I gave them a 2-day deadline, which made them all grimace slightly, but most handed it in no problem. Sure, there were a couple of stragglers, but I’d chosen my team carefully, and many were participating in the Tahitian-hosting over the break. So there was ample time to badger them about the article.

But Tauinaola is a special kind of straggler.

I know because I am one myself. How often does the blog go up way after deadline? The 8:00 p.m. post time is fudged far more than 50% of the time. Sometimes if it’s posted late at night, I’ll change to an 11:00 p.m. post. If it’s the day (or days) after, I’ll give it an 11:59 p.m. tag. You can go back and count all the times I’ve been late.

So because of this, I’ve been a little more persistent with her.
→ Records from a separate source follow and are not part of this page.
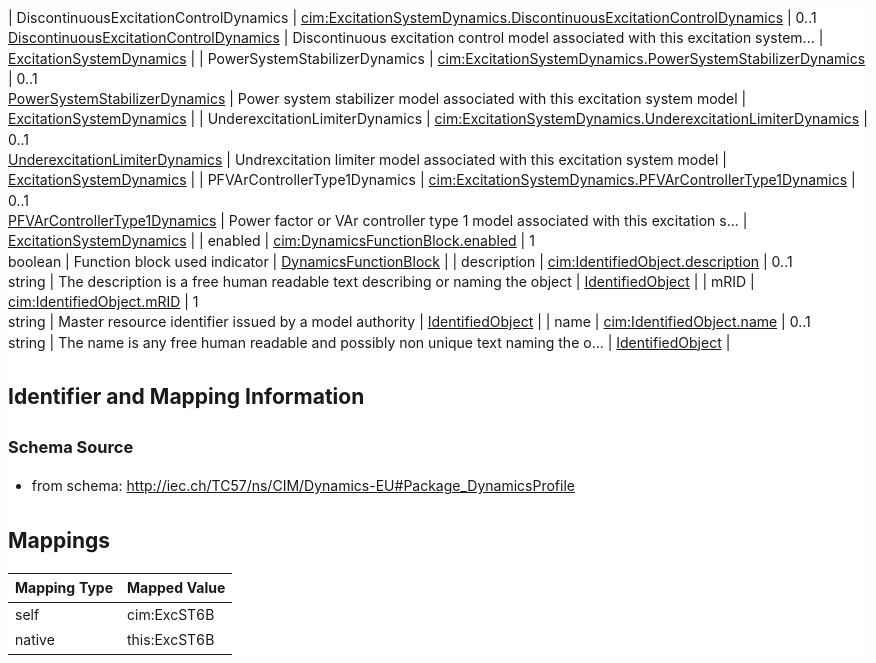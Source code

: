 | DiscontinuousExcitationControlDynamics | [cim:ExcitationSystemDynamics.DiscontinuousExcitationControlDynamics](http://iec.ch/TC57/CIM100#ExcitationSystemDynamics.DiscontinuousExcitationControlDynamics) | 0..1 <br />  [DiscontinuousExcitationControlDynamics](DiscontinuousExcitationControlDynamics.md)  | Discontinuous excitation control model associated with this excitation system... | [ExcitationSystemDynamics](ExcitationSystemDynamics.md) |
| PowerSystemStabilizerDynamics | [cim:ExcitationSystemDynamics.PowerSystemStabilizerDynamics](http://iec.ch/TC57/CIM100#ExcitationSystemDynamics.PowerSystemStabilizerDynamics) | 0..1 <br />  [PowerSystemStabilizerDynamics](PowerSystemStabilizerDynamics.md)  | Power system stabilizer model associated with this excitation system model | [ExcitationSystemDynamics](ExcitationSystemDynamics.md) |
| UnderexcitationLimiterDynamics | [cim:ExcitationSystemDynamics.UnderexcitationLimiterDynamics](http://iec.ch/TC57/CIM100#ExcitationSystemDynamics.UnderexcitationLimiterDynamics) | 0..1 <br />  [UnderexcitationLimiterDynamics](UnderexcitationLimiterDynamics.md)  | Undrexcitation limiter model associated with this excitation system model | [ExcitationSystemDynamics](ExcitationSystemDynamics.md) |
| PFVArControllerType1Dynamics | [cim:ExcitationSystemDynamics.PFVArControllerType1Dynamics](http://iec.ch/TC57/CIM100#ExcitationSystemDynamics.PFVArControllerType1Dynamics) | 0..1 <br />  [PFVArControllerType1Dynamics](PFVArControllerType1Dynamics.md)  | Power factor or VAr controller type 1 model associated with this excitation s... | [ExcitationSystemDynamics](ExcitationSystemDynamics.md) |
| enabled | [cim:DynamicsFunctionBlock.enabled](http://iec.ch/TC57/CIM100#DynamicsFunctionBlock.enabled) | 1 <br />  boolean  | Function block used indicator | [DynamicsFunctionBlock](DynamicsFunctionBlock.md) |
| description | [cim:IdentifiedObject.description](http://iec.ch/TC57/CIM100#IdentifiedObject.description) | 0..1 <br />  string  | The description is a free human readable text describing or naming the object | [IdentifiedObject](IdentifiedObject.md) |
| mRID | [cim:IdentifiedObject.mRID](http://iec.ch/TC57/CIM100#IdentifiedObject.mRID) | 1 <br />  string  | Master resource identifier issued by a model authority | [IdentifiedObject](IdentifiedObject.md) |
| name | [cim:IdentifiedObject.name](http://iec.ch/TC57/CIM100#IdentifiedObject.name) | 0..1 <br />  string  | The name is any free human readable and possibly non unique text naming the o... | [IdentifiedObject](IdentifiedObject.md) |









## Identifier and Mapping Information







### Schema Source


* from schema: http://iec.ch/TC57/ns/CIM/Dynamics-EU#Package_DynamicsProfile





## Mappings

| Mapping Type | Mapped Value |
| ---  | ---  |
| self | cim:ExcST6B |
| native | this:ExcST6B |




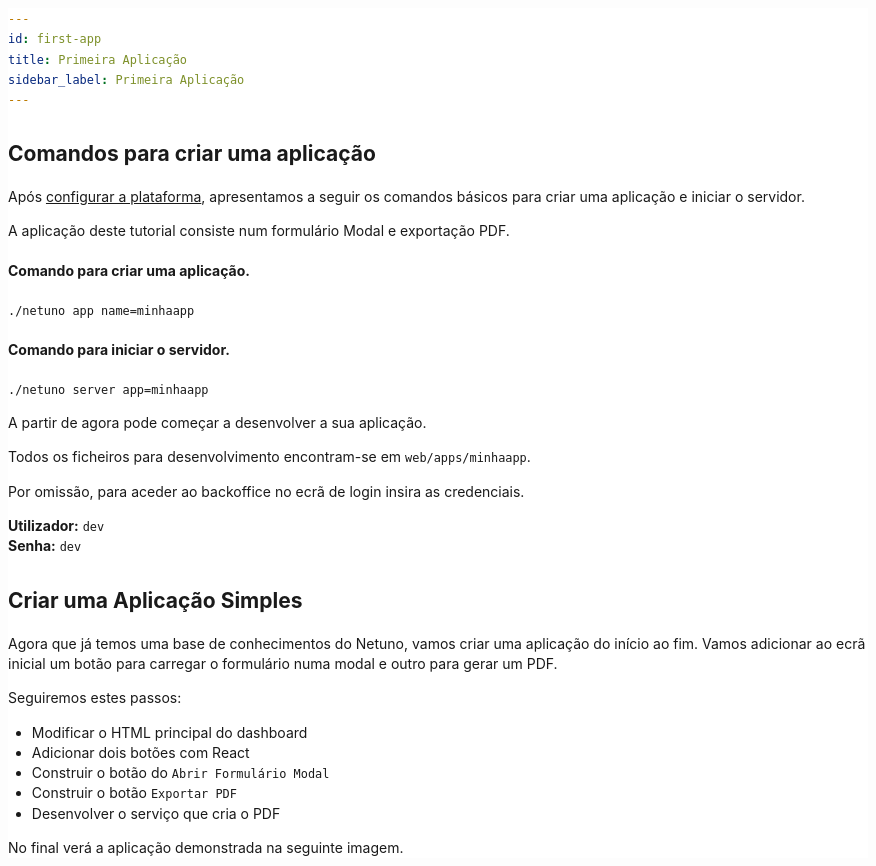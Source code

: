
 ```yaml
---
id: first-app
title: Primeira Aplicação
sidebar_label: Primeira Aplicação
---
```


## Comandos para criar uma aplicação

Após [configurar a plataforma](installation.md), apresentamos a seguir os comandos básicos para criar uma aplicação e iniciar o servidor.

A aplicação deste tutorial consiste num formulário Modal e exportação PDF.

#### Comando para criar uma aplicação.

```shell
./netuno app name=minhaapp
```

#### Comando para iniciar o servidor.

```shell
./netuno server app=minhaapp
```

A partir de agora pode começar a desenvolver a sua aplicação.

Todos os ficheiros para desenvolvimento encontram-se em `web/apps/minhaapp`.

Por omissão, para aceder ao backoffice no ecrã de login insira as credenciais.

**Utilizador:** `dev` <br>
**Senha:** `dev`

## Criar uma Aplicação Simples

Agora que já temos uma base de conhecimentos do Netuno, vamos criar uma aplicação do início ao fim.
Vamos adicionar ao ecrã inicial um botão para carregar o formulário numa modal e outro para gerar um PDF.

Seguiremos estes passos:

* Modificar o HTML principal do dashboard
* Adicionar dois botões com React
* Construir o botão do `Abrir Formulário Modal`
* Construir o botão `Exportar PDF`
* Desenvolver o serviço que cria o PDF

No final verá a aplicação demonstrada na seguinte imagem.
Every time I’ve seen her since I gave her the assignment, I’ve asked for it, and every time she’s told me she’d give it to me the next day. Whatever.

This morning Tauinaola is about 4 weeks late with getting her article in, and since I can do little else for the magazine at this point, I decided to track her down this morning. During my free period, I headed toward the 12.1 classroom.

Compared to my high school, my school here is pretty small. It’s pretty much one long building, so it’s just a matter of finding out where someone probably is, and making sure you don’t run into him/her before you get there.

As luck would have it, Tauinaola came to the top of the stairs at the end of the year 12 wing when I was about 20 yards behind. She turned in the direction opposite me, and started walking at a quick pace. I assume she’d been sent on an errand of some kind that she was returning from.

She walked with purpose, and even though I quickened my own gait, I could not catch her. She briefly swung her head to the side to look out at the field, and I thought for a second she saw me out of the corner of her eye, but her expression didn’t change if she did.

I could have called out to her, but there were a lot of people around, and singling a student out—particularly a female student—is a little taboo. 12.1 is at the end of the bloc, and I figured I’d catch her there.

But she kept going. She passed 12.1 and went down the stairs at the end of the building without slowing. There was a boy at the top of the stairs, who I didn’t know, who said something to her, and then chuckled at her reaction. When he turned to face me, he desperately tried to hide his smile, and I immediately knew what was going on.

Despite the broad daylight, the whole situation had a noir-ish feel. Her over-the-shoulder glance, the quickness in her step, the cryptic smirk of the kid at the top of the stairs. I’ve read enough detective novels. I put the clues together.

So I wasn’t surprised when she wasn’t on the stairs when I rounded the corner; nor when I reached the bottom of the stairs, looked both ways, and didn’t see her in either direction.

But I got Sam Spade skills. As it turns out, I am a master at Hide and Seek. I have a wealth of experience in the game, and I’m as good a hider as anyone. But there are two sides to the game, and as good as I am at hiding, I’m terribly good at seeking.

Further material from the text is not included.